5. An antitumor agent characterized by comprising a safe and effective amount of the β -elemene derivative having a pharmacophore of a histone deacetylase inhibitor as set forth in claim 1 or 2, or an optical isomer, racemate, single enantiomer, or possible diastereomer thereof, or a pharmaceutically acceptable salt, prodrug, deuterated derivative, hydrate, or solvate thereof.

6. The antitumor agent as claimed in claim 5, further comprising a pharmacologically acceptable salt and a pharmacologically acceptable excipient or carrier.

7. The antitumor agent as claimed in claim 5, wherein the tumor comprises solid tumor and blood tumor.
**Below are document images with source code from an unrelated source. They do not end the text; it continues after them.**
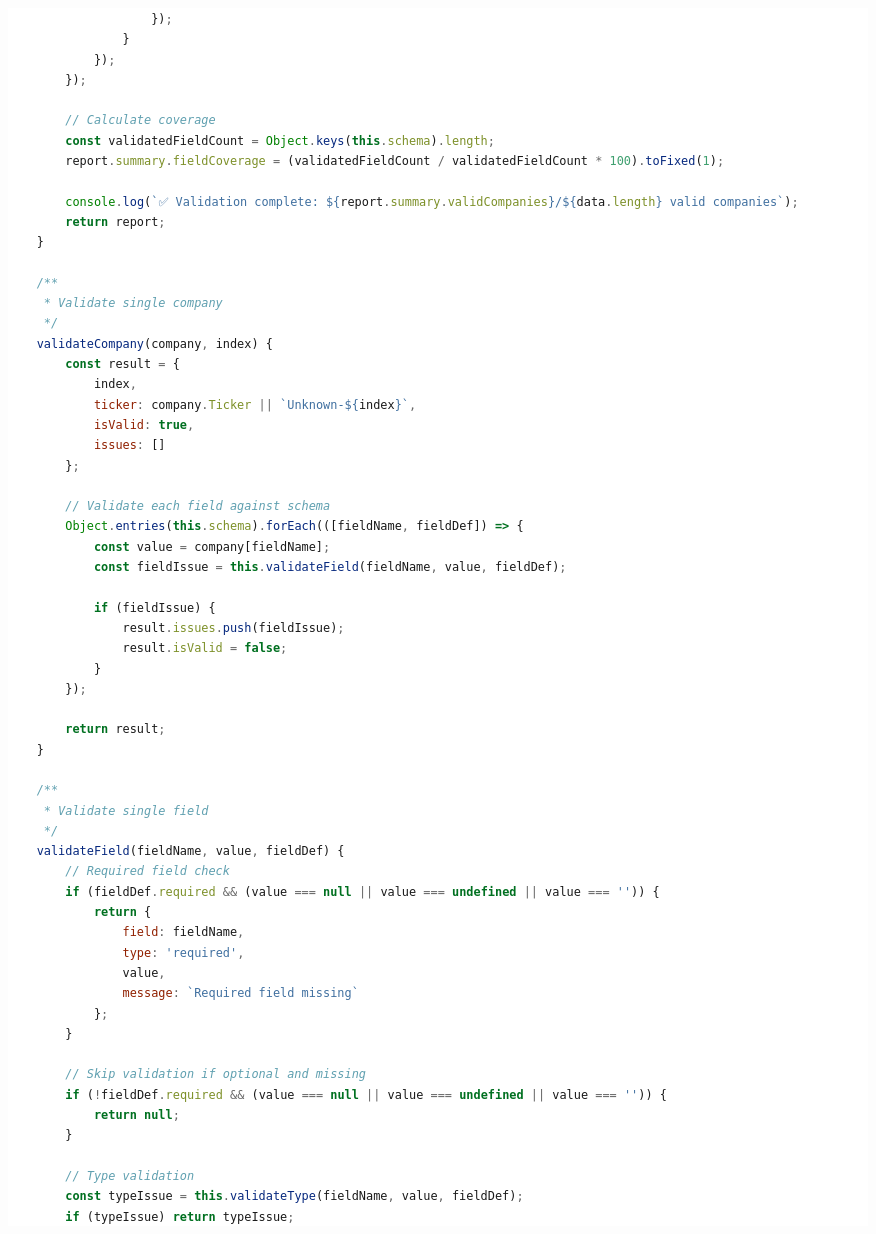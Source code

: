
 ```javascript
                    });
                }
            });
        });

        // Calculate coverage
        const validatedFieldCount = Object.keys(this.schema).length;
        report.summary.fieldCoverage = (validatedFieldCount / validatedFieldCount * 100).toFixed(1);

        console.log(`✅ Validation complete: ${report.summary.validCompanies}/${data.length} valid companies`);
        return report;
    }

    /**
     * Validate single company
     */
    validateCompany(company, index) {
        const result = {
            index,
            ticker: company.Ticker || `Unknown-${index}`,
            isValid: true,
            issues: []
        };

        // Validate each field against schema
        Object.entries(this.schema).forEach(([fieldName, fieldDef]) => {
            const value = company[fieldName];
            const fieldIssue = this.validateField(fieldName, value, fieldDef);

            if (fieldIssue) {
                result.issues.push(fieldIssue);
                result.isValid = false;
            }
        });

        return result;
    }

    /**
     * Validate single field
     */
    validateField(fieldName, value, fieldDef) {
        // Required field check
        if (fieldDef.required && (value === null || value === undefined || value === '')) {
            return {
                field: fieldName,
                type: 'required',
                value,
                message: `Required field missing`
            };
        }

        // Skip validation if optional and missing
        if (!fieldDef.required && (value === null || value === undefined || value === '')) {
            return null;
        }

        // Type validation
        const typeIssue = this.validateType(fieldName, value, fieldDef);
        if (typeIssue) return typeIssue;

```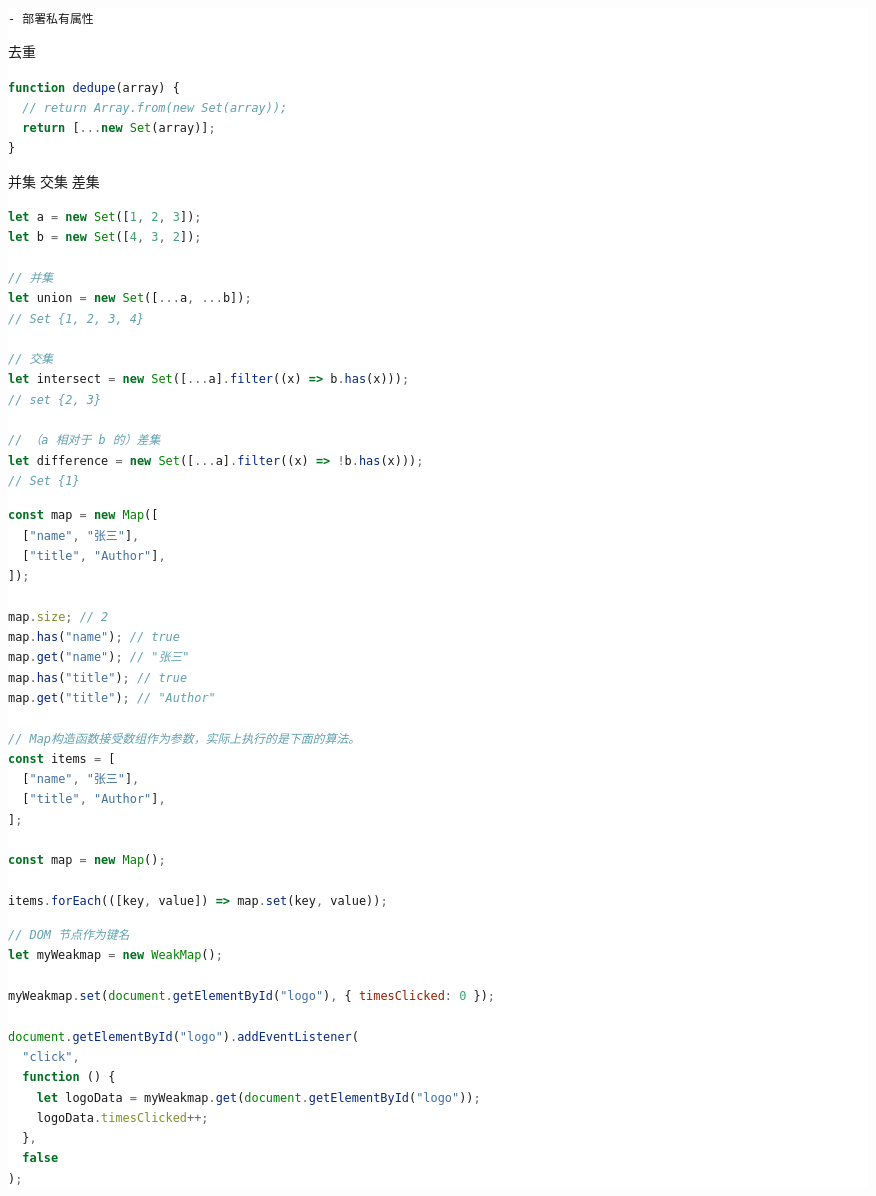     - 部署私有属性

去重

```js
function dedupe(array) {
  // return Array.from(new Set(array));
  return [...new Set(array)];
}
```

并集 交集 差集

```js
let a = new Set([1, 2, 3]);
let b = new Set([4, 3, 2]);

// 并集
let union = new Set([...a, ...b]);
// Set {1, 2, 3, 4}

// 交集
let intersect = new Set([...a].filter((x) => b.has(x)));
// set {2, 3}

// （a 相对于 b 的）差集
let difference = new Set([...a].filter((x) => !b.has(x)));
// Set {1}
```

```js
const map = new Map([
  ["name", "张三"],
  ["title", "Author"],
]);

map.size; // 2
map.has("name"); // true
map.get("name"); // "张三"
map.has("title"); // true
map.get("title"); // "Author"

// Map构造函数接受数组作为参数，实际上执行的是下面的算法。
const items = [
  ["name", "张三"],
  ["title", "Author"],
];

const map = new Map();

items.forEach(([key, value]) => map.set(key, value));
```

```js
// DOM 节点作为键名
let myWeakmap = new WeakMap();

myWeakmap.set(document.getElementById("logo"), { timesClicked: 0 });

document.getElementById("logo").addEventListener(
  "click",
  function () {
    let logoData = myWeakmap.get(document.getElementById("logo"));
    logoData.timesClicked++;
  },
  false
);

```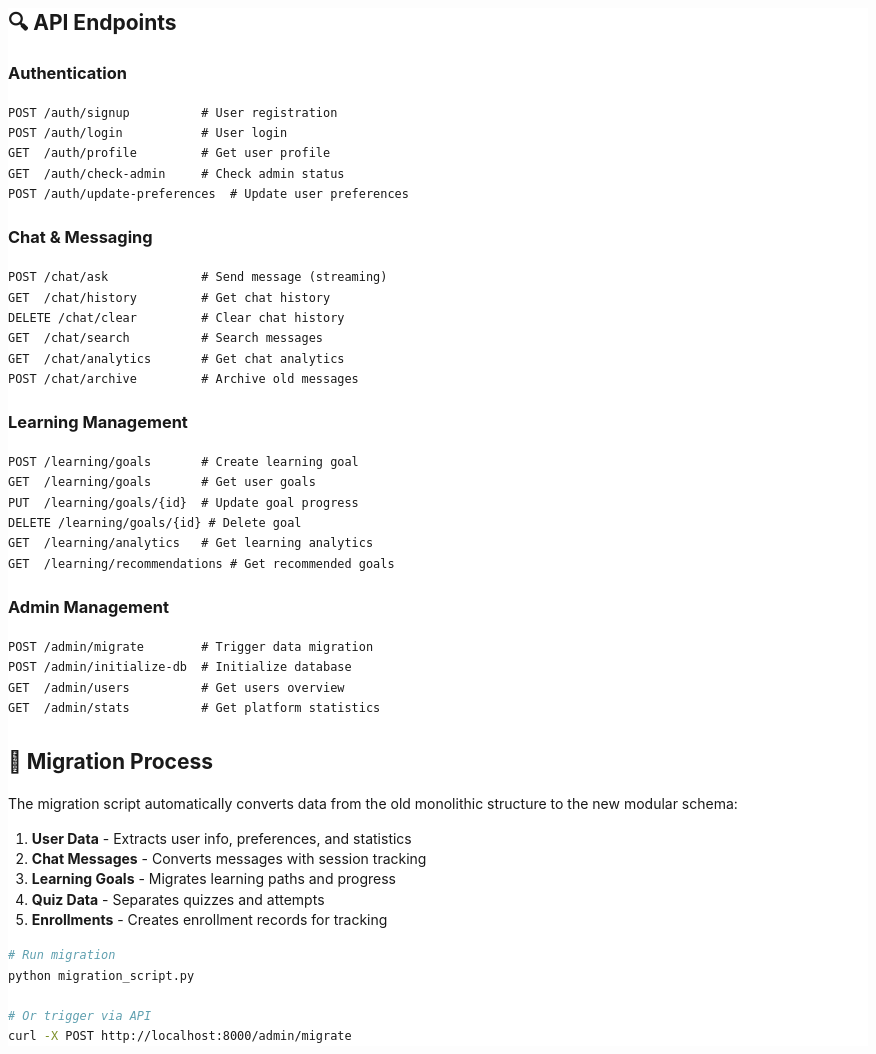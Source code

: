 ## 🔍 API Endpoints

### Authentication
```
POST /auth/signup          # User registration
POST /auth/login           # User login
GET  /auth/profile         # Get user profile
GET  /auth/check-admin     # Check admin status
POST /auth/update-preferences  # Update user preferences
```

### Chat & Messaging
```
POST /chat/ask             # Send message (streaming)
GET  /chat/history         # Get chat history
DELETE /chat/clear         # Clear chat history
GET  /chat/search          # Search messages
GET  /chat/analytics       # Get chat analytics
POST /chat/archive         # Archive old messages
```

### Learning Management
```
POST /learning/goals       # Create learning goal
GET  /learning/goals       # Get user goals
PUT  /learning/goals/{id}  # Update goal progress
DELETE /learning/goals/{id} # Delete goal
GET  /learning/analytics   # Get learning analytics
GET  /learning/recommendations # Get recommended goals
```

### Admin Management
```
POST /admin/migrate        # Trigger data migration
POST /admin/initialize-db  # Initialize database
GET  /admin/users          # Get users overview
GET  /admin/stats          # Get platform statistics
```

## 🔄 Migration Process

The migration script automatically converts data from the old monolithic structure to the new modular schema:

1. **User Data** - Extracts user info, preferences, and statistics
2. **Chat Messages** - Converts messages with session tracking
3. **Learning Goals** - Migrates learning paths and progress
4. **Quiz Data** - Separates quizzes and attempts
5. **Enrollments** - Creates enrollment records for tracking

```bash
# Run migration
python migration_script.py

# Or trigger via API
curl -X POST http://localhost:8000/admin/migrate
```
8. A preparation method of beta-elemene derivatives with a histone deacetylase inhibitor pharmacophore is characterized in that the synthetic route is as follows:

L²each independently selected from one of the following structural fragments:

wherein n is any one of natural numbers from 4 to 6;

L³selected from the following structural fragments:

the method specifically comprises the following steps:

(1) the compound is

Halogenated reaction is carried out to obtain an intermediate

(2) Will contain a nitrogen heteroatom functional group¹Structure-fragmenting Compound L¹(Boc)₂/HL¹Boc is connected to a halogenated product intermediate at 13-site or 14-site of beta-elemene through nucleophilic substitution reaction to obtain an intermediate containing Boc, and then the intermediate is subjected to deprotection to obtain an intermediate containing L¹Intermediates of structural fragments

(4) Will contain L¹Intermediates of structural fragments

Further performing deprotection to obtain the beta-elemene derivative with HDACI pharmacophore shown in (I).

9. A preparation method of beta-elemene derivatives with a histone deacetylase inhibitor pharmacophore is characterized in that the synthetic route is as follows:

L²selected from the following structural fragments:

wherein n is any natural number from 4 to 6;

L³selected from one of the following structural fragments:

the method specifically comprises the following steps:

(1) step (1) of referring to route one;

(2) a step (2) of referring to the route one;

(3) will contain L¹Intermediates of structural fragments

And contain L²Compounds of the structural fragment

(4) Will containL¹And L²Compounds of structural fragments

And contain L³The acid of the structural fragment is subjected to substitution reaction to obtain amide condensation reaction, and the beta-elemene derivative with the HDACI pharmacophore shown in the (I) is obtained.

10. A preparation method of beta-elemene derivatives with a histone deacetylase inhibitor pharmacophore is characterized in that the synthetic route is as follows:

L²each independently selected from one of the following structural fragments:

x is C or N;

L³selected from one of the following structural fragments:

the method specifically comprises the following steps:

(1) step (1) of referring to route one;

(2) a step (2) of referring to a route one;

(3) will contain L¹Intermediates of structural fragments

And contain L²And L²Compound of structural fragment Cl-L²-L³-THP is substituted to give L¹、L²And L³Compounds of the structural fragment

The beta-elemene derivative with HDACI pharmacophore shown in the formula (I) is obtained by deprotection.